What the task requires
Using the data below, repeat all of it precisely.

Collection entries
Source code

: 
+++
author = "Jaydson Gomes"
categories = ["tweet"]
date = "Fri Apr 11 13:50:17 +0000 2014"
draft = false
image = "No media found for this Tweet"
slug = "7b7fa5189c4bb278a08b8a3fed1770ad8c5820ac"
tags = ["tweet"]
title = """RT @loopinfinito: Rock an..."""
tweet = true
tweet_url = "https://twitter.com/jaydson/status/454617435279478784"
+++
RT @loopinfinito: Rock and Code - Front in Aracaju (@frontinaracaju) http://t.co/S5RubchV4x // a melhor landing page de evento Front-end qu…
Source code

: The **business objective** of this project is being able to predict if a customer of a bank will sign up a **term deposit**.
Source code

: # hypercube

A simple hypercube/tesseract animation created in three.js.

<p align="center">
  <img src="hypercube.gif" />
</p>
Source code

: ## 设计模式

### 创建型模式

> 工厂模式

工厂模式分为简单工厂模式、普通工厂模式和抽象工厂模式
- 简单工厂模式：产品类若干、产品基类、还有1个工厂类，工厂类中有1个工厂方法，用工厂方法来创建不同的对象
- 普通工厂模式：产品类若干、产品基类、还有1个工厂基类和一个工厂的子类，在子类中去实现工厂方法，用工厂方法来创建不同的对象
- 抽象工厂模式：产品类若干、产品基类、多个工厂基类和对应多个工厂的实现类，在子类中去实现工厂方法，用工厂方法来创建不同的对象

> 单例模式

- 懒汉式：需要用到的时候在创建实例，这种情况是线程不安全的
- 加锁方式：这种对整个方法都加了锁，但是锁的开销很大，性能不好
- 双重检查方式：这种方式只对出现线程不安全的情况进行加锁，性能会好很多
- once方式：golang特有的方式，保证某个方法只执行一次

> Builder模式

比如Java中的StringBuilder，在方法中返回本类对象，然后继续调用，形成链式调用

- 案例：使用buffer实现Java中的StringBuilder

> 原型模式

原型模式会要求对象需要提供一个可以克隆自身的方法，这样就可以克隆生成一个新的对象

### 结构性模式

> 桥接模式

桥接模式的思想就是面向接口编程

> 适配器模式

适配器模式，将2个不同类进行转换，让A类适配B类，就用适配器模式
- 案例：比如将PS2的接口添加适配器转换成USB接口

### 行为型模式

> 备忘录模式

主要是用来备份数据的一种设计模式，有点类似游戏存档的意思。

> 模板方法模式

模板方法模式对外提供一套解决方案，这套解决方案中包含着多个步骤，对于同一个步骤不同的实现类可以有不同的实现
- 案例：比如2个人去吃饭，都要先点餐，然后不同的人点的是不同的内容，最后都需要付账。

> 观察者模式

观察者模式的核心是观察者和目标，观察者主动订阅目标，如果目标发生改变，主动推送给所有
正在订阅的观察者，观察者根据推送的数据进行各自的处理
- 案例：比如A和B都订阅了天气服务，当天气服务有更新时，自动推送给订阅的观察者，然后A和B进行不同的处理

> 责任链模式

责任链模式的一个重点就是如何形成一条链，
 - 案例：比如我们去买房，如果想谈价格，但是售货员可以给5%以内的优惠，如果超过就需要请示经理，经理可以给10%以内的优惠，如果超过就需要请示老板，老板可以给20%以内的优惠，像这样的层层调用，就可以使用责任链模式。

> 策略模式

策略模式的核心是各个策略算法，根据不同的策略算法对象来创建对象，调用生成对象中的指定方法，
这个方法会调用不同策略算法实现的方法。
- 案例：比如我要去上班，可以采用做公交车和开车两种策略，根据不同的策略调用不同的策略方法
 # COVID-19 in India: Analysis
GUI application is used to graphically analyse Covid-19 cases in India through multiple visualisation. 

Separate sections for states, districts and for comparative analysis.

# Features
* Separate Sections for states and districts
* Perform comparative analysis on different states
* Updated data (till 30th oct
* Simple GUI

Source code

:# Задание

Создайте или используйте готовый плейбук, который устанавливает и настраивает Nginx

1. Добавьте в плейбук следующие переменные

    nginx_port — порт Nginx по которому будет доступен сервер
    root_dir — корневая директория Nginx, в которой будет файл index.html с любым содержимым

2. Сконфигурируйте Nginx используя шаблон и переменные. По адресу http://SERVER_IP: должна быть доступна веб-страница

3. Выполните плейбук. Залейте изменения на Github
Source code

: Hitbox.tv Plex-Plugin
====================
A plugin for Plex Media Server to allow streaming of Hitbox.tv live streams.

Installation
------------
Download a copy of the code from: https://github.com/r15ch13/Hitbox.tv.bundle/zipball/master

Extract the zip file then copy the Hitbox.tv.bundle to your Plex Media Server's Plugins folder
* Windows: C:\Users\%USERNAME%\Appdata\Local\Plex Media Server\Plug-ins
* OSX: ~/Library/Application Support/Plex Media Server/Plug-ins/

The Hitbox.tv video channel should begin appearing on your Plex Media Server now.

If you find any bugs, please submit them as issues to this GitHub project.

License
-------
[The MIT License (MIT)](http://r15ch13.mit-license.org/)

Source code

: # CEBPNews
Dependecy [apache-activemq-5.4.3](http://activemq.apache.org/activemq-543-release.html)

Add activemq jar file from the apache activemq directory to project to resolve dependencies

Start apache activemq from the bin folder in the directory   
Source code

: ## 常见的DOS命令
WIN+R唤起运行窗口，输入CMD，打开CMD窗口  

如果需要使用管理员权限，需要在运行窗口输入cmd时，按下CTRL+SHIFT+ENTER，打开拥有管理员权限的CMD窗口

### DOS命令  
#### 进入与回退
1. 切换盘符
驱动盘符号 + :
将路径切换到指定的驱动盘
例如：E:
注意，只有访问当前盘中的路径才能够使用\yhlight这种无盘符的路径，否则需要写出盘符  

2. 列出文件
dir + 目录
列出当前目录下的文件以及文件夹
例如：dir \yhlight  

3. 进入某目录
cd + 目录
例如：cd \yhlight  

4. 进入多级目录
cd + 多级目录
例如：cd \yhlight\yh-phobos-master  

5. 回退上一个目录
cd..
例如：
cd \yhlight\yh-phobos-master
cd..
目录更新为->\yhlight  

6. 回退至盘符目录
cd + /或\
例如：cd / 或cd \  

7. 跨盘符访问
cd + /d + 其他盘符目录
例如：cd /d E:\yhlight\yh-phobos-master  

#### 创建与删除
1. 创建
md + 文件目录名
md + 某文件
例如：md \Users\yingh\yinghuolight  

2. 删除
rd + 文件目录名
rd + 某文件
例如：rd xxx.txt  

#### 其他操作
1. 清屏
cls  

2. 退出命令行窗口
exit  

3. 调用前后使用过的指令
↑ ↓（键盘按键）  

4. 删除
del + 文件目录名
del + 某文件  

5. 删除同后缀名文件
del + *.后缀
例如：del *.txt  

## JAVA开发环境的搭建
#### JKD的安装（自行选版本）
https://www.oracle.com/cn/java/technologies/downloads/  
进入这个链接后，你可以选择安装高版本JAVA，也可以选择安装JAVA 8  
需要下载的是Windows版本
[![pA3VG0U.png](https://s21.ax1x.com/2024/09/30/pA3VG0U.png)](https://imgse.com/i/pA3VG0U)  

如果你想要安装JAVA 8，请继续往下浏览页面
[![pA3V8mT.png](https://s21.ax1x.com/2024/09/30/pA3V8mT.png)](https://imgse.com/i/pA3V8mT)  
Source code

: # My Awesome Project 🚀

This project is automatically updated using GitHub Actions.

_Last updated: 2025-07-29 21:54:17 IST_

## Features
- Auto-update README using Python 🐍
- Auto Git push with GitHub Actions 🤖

Solution
Source code

: 
+++
author = "Jaydson Gomes"
categories = ["tweet"]
date = "Fri Apr 11 13:50:17 +0000 2014"
draft = false
image = "No media found for this Tweet"
slug = "7b7fa5189c4bb278a08b8a3fed1770ad8c5820ac"
tags = ["tweet"]
title = """RT @loopinfinito: Rock an..."""
tweet = true
tweet_url = "https://twitter.com/jaydson/status/454617435279478784"
+++
RT @loopinfinito: Rock and Code - Front in Aracaju (@frontinaracaju) http://t.co/S5RubchV4x // a melhor landing page de evento Front-end qu…
Source code

: The **business objective** of this project is being able to predict if a customer of a bank will sign up a **term deposit**.
Source code

: # hypercube

A simple hypercube/tesseract animation created in three.js.

<p align="center">
  <img src="hypercube.gif" />
</p>
Source code

: ## 设计模式

### 创建型模式

> 工厂模式

工厂模式分为简单工厂模式、普通工厂模式和抽象工厂模式
- 简单工厂模式：产品类若干、产品基类、还有1个工厂类，工厂类中有1个工厂方法，用工厂方法来创建不同的对象
- 普通工厂模式：产品类若干、产品基类、还有1个工厂基类和一个工厂的子类，在子类中去实现工厂方法，用工厂方法来创建不同的对象
- 抽象工厂模式：产品类若干、产品基类、多个工厂基类和对应多个工厂的实现类，在子类中去实现工厂方法，用工厂方法来创建不同的对象

> 单例模式

- 懒汉式：需要用到的时候在创建实例，这种情况是线程不安全的
- 加锁方式：这种对整个方法都加了锁，但是锁的开销很大，性能不好
- 双重检查方式：这种方式只对出现线程不安全的情况进行加锁，性能会好很多
- once方式：golang特有的方式，保证某个方法只执行一次

> Builder模式

比如Java中的StringBuilder，在方法中返回本类对象，然后继续调用，形成链式调用

- 案例：使用buffer实现Java中的StringBuilder

> 原型模式

原型模式会要求对象需要提供一个可以克隆自身的方法，这样就可以克隆生成一个新的对象

### 结构性模式

> 桥接模式

桥接模式的思想就是面向接口编程

> 适配器模式

适配器模式，将2个不同类进行转换，让A类适配B类，就用适配器模式
- 案例：比如将PS2的接口添加适配器转换成USB接口

### 行为型模式

> 备忘录模式

主要是用来备份数据的一种设计模式，有点类似游戏存档的意思。

> 模板方法模式

模板方法模式对外提供一套解决方案，这套解决方案中包含着多个步骤，对于同一个步骤不同的实现类可以有不同的实现
- 案例：比如2个人去吃饭，都要先点餐，然后不同的人点的是不同的内容，最后都需要付账。

> 观察者模式

观察者模式的核心是观察者和目标，观察者主动订阅目标，如果目标发生改变，主动推送给所有
正在订阅的观察者，观察者根据推送的数据进行各自的处理
- 案例：比如A和B都订阅了天气服务，当天气服务有更新时，自动推送给订阅的观察者，然后A和B进行不同的处理

> 责任链模式

责任链模式的一个重点就是如何形成一条链，
 - 案例：比如我们去买房，如果想谈价格，但是售货员可以给5%以内的优惠，如果超过就需要请示经理，经理可以给10%以内的优惠，如果超过就需要请示老板，老板可以给20%以内的优惠，像这样的层层调用，就可以使用责任链模式。

> 策略模式

策略模式的核心是各个策略算法，根据不同的策略算法对象来创建对象，调用生成对象中的指定方法，
这个方法会调用不同策略算法实现的方法。
- 案例：比如我要去上班，可以采用做公交车和开车两种策略，根据不同的策略调用不同的策略方法
 # COVID-19 in India: Analysis
GUI application is used to graphically analyse Covid-19 cases in India through multiple visualisation. 

Separate sections for states, districts and for comparative analysis.

# Features
* Separate Sections for states and districts
* Perform comparative analysis on different states
* Updated data (till 30th oct
* Simple GUI

Source code

:# Задание

Создайте или используйте готовый плейбук, который устанавливает и настраивает Nginx

1. Добавьте в плейбук следующие переменные

    nginx_port — порт Nginx по которому будет доступен сервер
    root_dir — корневая директория Nginx, в которой будет файл index.html с любым содержимым

2. Сконфигурируйте Nginx используя шаблон и переменные. По адресу http://SERVER_IP: должна быть доступна веб-страница

3. Выполните плейбук. Залейте изменения на Github
Source code

: Hitbox.tv Plex-Plugin
====================
A plugin for Plex Media Server to allow streaming of Hitbox.tv live streams.

Installation
------------
Download a copy of the code from: https://github.com/r15ch13/Hitbox.tv.bundle/zipball/master

Extract the zip file then copy the Hitbox.tv.bundle to your Plex Media Server's Plugins folder
* Windows: C:\Users\%USERNAME%\Appdata\Local\Plex Media Server\Plug-ins
* OSX: ~/Library/Application Support/Plex Media Server/Plug-ins/

The Hitbox.tv video channel should begin appearing on your Plex Media Server now.

If you find any bugs, please submit them as issues to this GitHub project.

License
-------
[The MIT License (MIT)](http://r15ch13.mit-license.org/)

Source code

: # CEBPNews
Dependecy [apache-activemq-5.4.3](http://activemq.apache.org/activemq-543-release.html)

Add activemq jar file from the apache activemq directory to project to resolve dependencies

Start apache activemq from the bin folder in the directory   
Source code

: ## 常见的DOS命令
WIN+R唤起运行窗口，输入CMD，打开CMD窗口  

如果需要使用管理员权限，需要在运行窗口输入cmd时，按下CTRL+SHIFT+ENTER，打开拥有管理员权限的CMD窗口

### DOS命令  
#### 进入与回退
1. 切换盘符
驱动盘符号 + :
将路径切换到指定的驱动盘
例如：E:
注意，只有访问当前盘中的路径才能够使用\yhlight这种无盘符的路径，否则需要写出盘符  

2. 列出文件
dir + 目录
列出当前目录下的文件以及文件夹
例如：dir \yhlight  

3. 进入某目录
cd + 目录
例如：cd \yhlight  

4. 进入多级目录
cd + 多级目录
例如：cd \yhlight\yh-phobos-master  

5. 回退上一个目录
cd..
例如：
cd \yhlight\yh-phobos-master
cd..
目录更新为->\yhlight  

6. 回退至盘符目录
cd + /或\
例如：cd / 或cd \  

7. 跨盘符访问
cd + /d + 其他盘符目录
例如：cd /d E:\yhlight\yh-phobos-master  

#### 创建与删除
1. 创建
md + 文件目录名
md + 某文件
例如：md \Users\yingh\yinghuolight  

2. 删除
rd + 文件目录名
rd + 某文件
例如：rd xxx.txt  

#### 其他操作
1. 清屏
cls  

2. 退出命令行窗口
exit  

3. 调用前后使用过的指令
↑ ↓（键盘按键）  

4. 删除
del + 文件目录名
del + 某文件  

5. 删除同后缀名文件
del + *.后缀
例如：del *.txt  

## JAVA开发环境的搭建
#### JKD的安装（自行选版本）
https://www.oracle.com/cn/java/technologies/downloads/  
进入这个链接后，你可以选择安装高版本JAVA，也可以选择安装JAVA 8  
需要下载的是Windows版本
[![pA3VG0U.png](https://s21.ax1x.com/2024/09/30/pA3VG0U.png)](https://imgse.com/i/pA3VG0U)  

如果你想要安装JAVA 8，请继续往下浏览页面
[![pA3V8mT.png](https://s21.ax1x.com/2024/09/30/pA3V8mT.png)](https://imgse.com/i/pA3V8mT)  
Source code

: # My Awesome Project 🚀

This project is automatically updated using GitHub Actions.

_Last updated: 2025-07-29 21:54:17 IST_

## Features
- Auto-update README using Python 🐍
- Auto Git push with GitHub Actions 🤖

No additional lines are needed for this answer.